Болела я долго, еще дольше была больна душа моя. Главное — я не знала своей вины. Я не понимала, что же такого ужасного я совершила. Отдала свою невинность. Ну так что? Кому бы вздумалось осуждать за это?! Редко какая девушка сохранит невинность до брачного ложа. Подарит любимому, отберет кто-то силой, либо этого потребует обряд, и одному из божеств будет принесена жертва в обмен на здоровье, удачу, счастливую судьбу… какое кому дело до этого? Нет, я не знала, не знала, без конца искала причину столь жестокого поступка Аураса, изводила себе до психического изнеможения, сделалась слабой, самое невинное слово, обращенное ко мне, вызывало слезы…

Но я выздоровела. Душа моя излечилась от любви на всю мою оставшуюся жизнь. Остался холодный пепел, который невозможно воспламенить снова. Да еще полынная горечь в сердце — навсегда, навсегда.

Вскоре наш старый храм начали перестраивать, теперь повсюду были новые, незнакомые люди, строительные леса и бревна, камень, щебень. Наша жизнь утратила налаженную размеренность, появилось столько новых дел!

Старшая жрица сделала меня хранительницей ключей, это была высокая должность, и она ставила меня в особое положение. Я бы, наверно, порадовалась при других обстоятельствах, но тогда я просто забыла, что значит — радоваться. К тому же с утра до вечера меня только что на кусочки не рвали, и к ночи я так уставала, что иной раз даже поесть сил не хватало.

…Чередой проходили годы, и много их кануло в Лету, реку забвения. Но не всё отдала я забвению. Может, и хотела бы… да оно вросло в меня и напоминало о себе тоскливой болью. Я с этим жила. Я этим жила, храня воспоминания внутри, в потаенной глубине души, настолько глубоко, что и сама не про все знала, что хранилось там.

Между тем, жизнь моя складывалась благополучно — ко мне благоволила старшая жрица, я выполняла ответственные поручения, и ни раз до меня доходили разговоры о том, что я наследую ее пост. Я пользовалась уважением. Любовью? Пожалуй, нет. Я бывала, порой, излишне суровой. Может, жестокой. Поэтому, меня не любили. А может, причина была в том, что сама я никого не любила, не жила во мне больше любовь.


В один из дней пятой Луны, месяца, когда оживает даже пустыня, за мной приехал гонец — верховный жрец призывал меня в столицу. Все эти долгие годы я избегала покидать мой храм. Даже когда надо было представлять его на больших празднествах и торжествах, я наотрез отказывалась выезжать с представительством. Теперь я не могла сказать «нет». С тем же гонцом я отправилась в столицу. Пепел ничто не возмутило. Мой разум довлел над чувствами, и ему это было не трудно.

Но в столицу я не попала. Путь наш закончился у пирамиды Понимания, меня там ждали. Два десятка жрецов проводили меня внутрь, где сообщили, что я должна приготовиться к посвящению.

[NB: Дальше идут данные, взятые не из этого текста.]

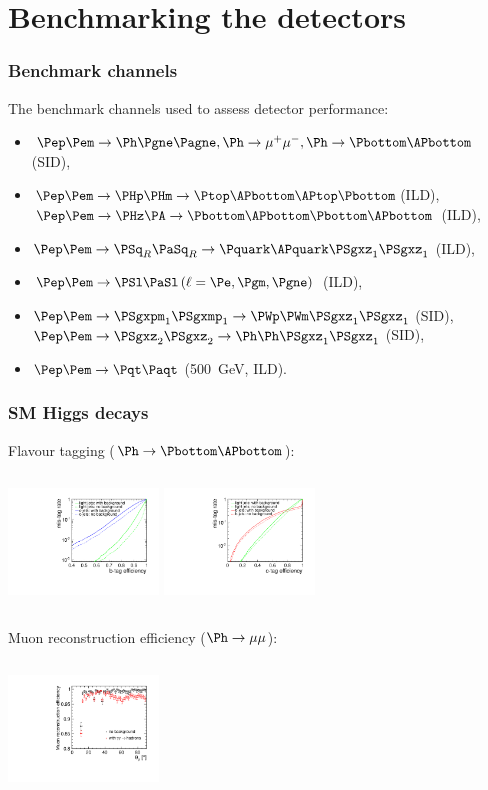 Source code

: \documentclass{beamer}
\begin{document}
\section{Benchmarking the detectors}
\begin{frame}
 \frametitle{Benchmark channels}
The benchmark channels used to assess detector performance:
\begin{itemize}
\item $\Pep\Pem \to \Ph \Pgne \Pagne, \Ph \to \mu^+\mu^-, \Ph \to
\Pbottom\APbottom$ (SID),
\item  $\Pep\Pem \to \PHp \PHm\to \Ptop\APbottom\APtop\Pbottom$(ILD),\\
$\Pep\Pem \to \PHz \PA\to\Pbottom\APbottom\Pbottom\APbottom$ (ILD),
\item $\Pep\Pem \to \PSq_R \PaSq_R\to\Pquark\APquark\PSgxz_1\PSgxz_1$ (ILD), 
\item $\Pep\Pem \to \PSl \PaSl \,(\ell = \Pe,\Pgm,\Pgne)$ (ILD), 
\item $\Pep\Pem \to \PSgxpm_1 \PSgxmp_1\to\PWp\PWm\PSgxz_1\PSgxz_1$ (SID),\\
$\Pep\Pem \to \PSgxz_2 \PSgxz_2\to \Ph\Ph\PSgxz_1\PSgxz_1$ (SID),
\item  $\Pep\Pem \to \Pqt \Paqt$ (500~GeV, ILD).
\end{itemize} 
\end{frame}
\begin{frame}
\frametitle{SM Higgs decays}
Flavour tagging ($\Ph\to\Pbottom\APbottom$):
\begin{columns}[c]
\column{4cm}
\centering
\includegraphics[width=4cm]{../SIDWorkshop/Light_Higgs_Flavour_Tag.pdf}
\column{4cm}
\centering
\includegraphics[width=4cm]{../SIDWorkshop/Light_Higgs_Flavour_Tag_C.pdf}
\end{columns}
Muon reconstruction efficiency ($\Ph\to\mu\mu$):
\begin{columns}[c]
\column{4cm}
\centering
\includegraphics[width=4cm]{../SIDWorkshop/MuonEfficiency2.pdf}
\column{4cm}
\centering
\end{columns}
\end{frame}
\end{document}
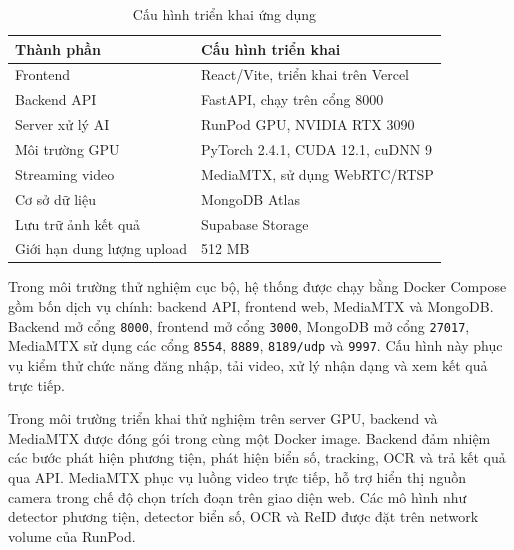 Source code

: \documentclass[../DoAn.tex]{subfiles}
\begin{document}
\begin{table}[htbp]
\centering
\begin{tabular}{p{4cm} p{10cm}}
\hline
\textbf{Thành phần} & \textbf{Cấu hình triển khai} \\ \hline
Frontend & React/Vite, triển khai trên Vercel \\ \hline
Backend API & FastAPI, chạy trên cổng 8000 \\ \hline
Server xử lý AI & RunPod GPU, NVIDIA RTX 3090 \\ \hline
Môi trường GPU & PyTorch 2.4.1, CUDA 12.1, cuDNN 9 \\ \hline
Streaming video & MediaMTX, sử dụng WebRTC/RTSP \\ \hline
Cơ sở dữ liệu & MongoDB Atlas \\ \hline
Lưu trữ ảnh kết quả & Supabase Storage \\ \hline
Giới hạn dung lượng upload & 512 MB \\ \hline
\end{tabular}
\caption{Cấu hình triển khai ứng dụng}
\label{table:deployment_config}
\end{table}

Trong môi trường thử nghiệm cục bộ, hệ thống được chạy bằng Docker Compose gồm bốn dịch vụ chính: backend API, frontend web, MediaMTX và MongoDB. Backend mở cổng \texttt{8000}, frontend mở cổng \texttt{3000}, MongoDB mở cổng \texttt{27017}, MediaMTX sử dụng các cổng \texttt{8554}, \texttt{8889}, \texttt{8189/udp} và \texttt{9997}. Cấu hình này phục vụ kiểm thử chức năng đăng nhập, tải video, xử lý nhận dạng và xem kết quả trực tiếp.

Trong môi trường triển khai thử nghiệm trên server GPU, backend và MediaMTX được đóng gói trong cùng một Docker image. Backend đảm nhiệm các bước phát hiện phương tiện, phát hiện biển số, tracking, OCR và trả kết quả qua API. MediaMTX phục vụ luồng video trực tiếp, hỗ trợ hiển thị nguồn camera trong chế độ chọn trích đoạn trên giao diện web. Các mô hình như detector phương tiện, detector biển số, OCR và ReID được đặt trên network volume của RunPod.
\end{document}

Я провела в пирамиде трое суток, почти все это время я была в одиночестве. Мое состояние… оно было таким, как и надлежит жрице, готовящейся к обряду. Я изгнала из души все страсти, стремилась обрести ощущение полного равновесия и холодного бесстрастия. Мне это удавалось. Лишь одна мысль выбивала меня из этого идеального равновесия: ожидание встречи с Гермесом Трисмегистом. Я знала, что обряд посвящения он проводит сам. Мне очень хотелось его увидеть!

Думала ли я об Аурасе? Скорее — нет. А если мысли и приходили, моего покоя они не смущали. В эти дни я как никогда была обязана держать свои чувства в железной узде, и я с успехом держала.

В последнюю ночь меня привели в Зал Посвящения, одели в белую длинную рубаху, завязали глаза полоской ткани и уложили на плиту, едва выступающую над полом. Потом я почувствовала холодные, скользящие прикосновения, они обвили мои запястья и щиколотки упругими кольцами, теперь я не могла пошевелиться. Я не знала, что именно приковало меня к плите, одним лишь смутным ощущениям доверять не стоило — я знала, как пирамида искажает реальное, а иллюзии выдает за действительное. Потом я осталась одна.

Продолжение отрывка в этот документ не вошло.